● What you will do
In the entries below, filter for the word "Tiers" and copy every matching line.

● Provided material
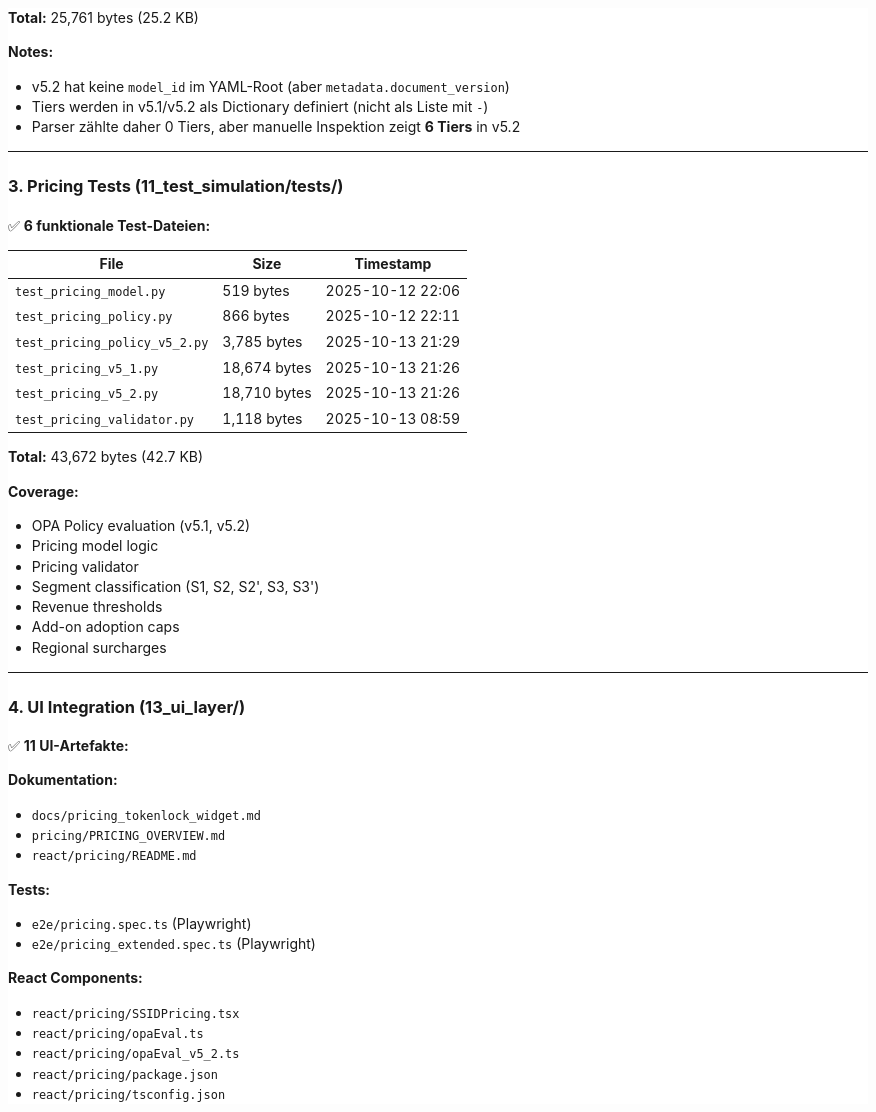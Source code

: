 **Total:** 25,761 bytes (25.2 KB)

**Notes:**
- v5.2 hat keine `model_id` im YAML-Root (aber `metadata.document_version`)
- Tiers werden in v5.1/v5.2 als Dictionary definiert (nicht als Liste mit `-`)
- Parser zählte daher 0 Tiers, aber manuelle Inspektion zeigt **6 Tiers** in v5.2

---

### 3. Pricing Tests (11_test_simulation/tests/)

✅ **6 funktionale Test-Dateien:**

| File | Size | Timestamp |
|------|------|-----------|
| `test_pricing_model.py` | 519 bytes | 2025-10-12 22:06 |
| `test_pricing_policy.py` | 866 bytes | 2025-10-12 22:11 |
| `test_pricing_policy_v5_2.py` | 3,785 bytes | 2025-10-13 21:29 |
| `test_pricing_v5_1.py` | 18,674 bytes | 2025-10-13 21:26 |
| `test_pricing_v5_2.py` | 18,710 bytes | 2025-10-13 21:26 |
| `test_pricing_validator.py` | 1,118 bytes | 2025-10-13 08:59 |

**Total:** 43,672 bytes (42.7 KB)

**Coverage:**
- OPA Policy evaluation (v5.1, v5.2)
- Pricing model logic
- Pricing validator
- Segment classification (S1, S2, S2', S3, S3')
- Revenue thresholds
- Add-on adoption caps
- Regional surcharges

---

### 4. UI Integration (13_ui_layer/)

✅ **11 UI-Artefakte:**

**Dokumentation:**
- `docs/pricing_tokenlock_widget.md`
- `pricing/PRICING_OVERVIEW.md`
- `react/pricing/README.md`

**Tests:**
- `e2e/pricing.spec.ts` (Playwright)
- `e2e/pricing_extended.spec.ts` (Playwright)

**React Components:**
- `react/pricing/SSIDPricing.tsx`
- `react/pricing/opaEval.ts`
- `react/pricing/opaEval_v5_2.ts`
- `react/pricing/package.json`
- `react/pricing/tsconfig.json`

● Solution for this exercise
- Tiers werden in v5.1/v5.2 als Dictionary definiert (nicht als Liste mit `-`)
- Parser zählte daher 0 Tiers, aber manuelle Inspektion zeigt **6 Tiers** in v5.2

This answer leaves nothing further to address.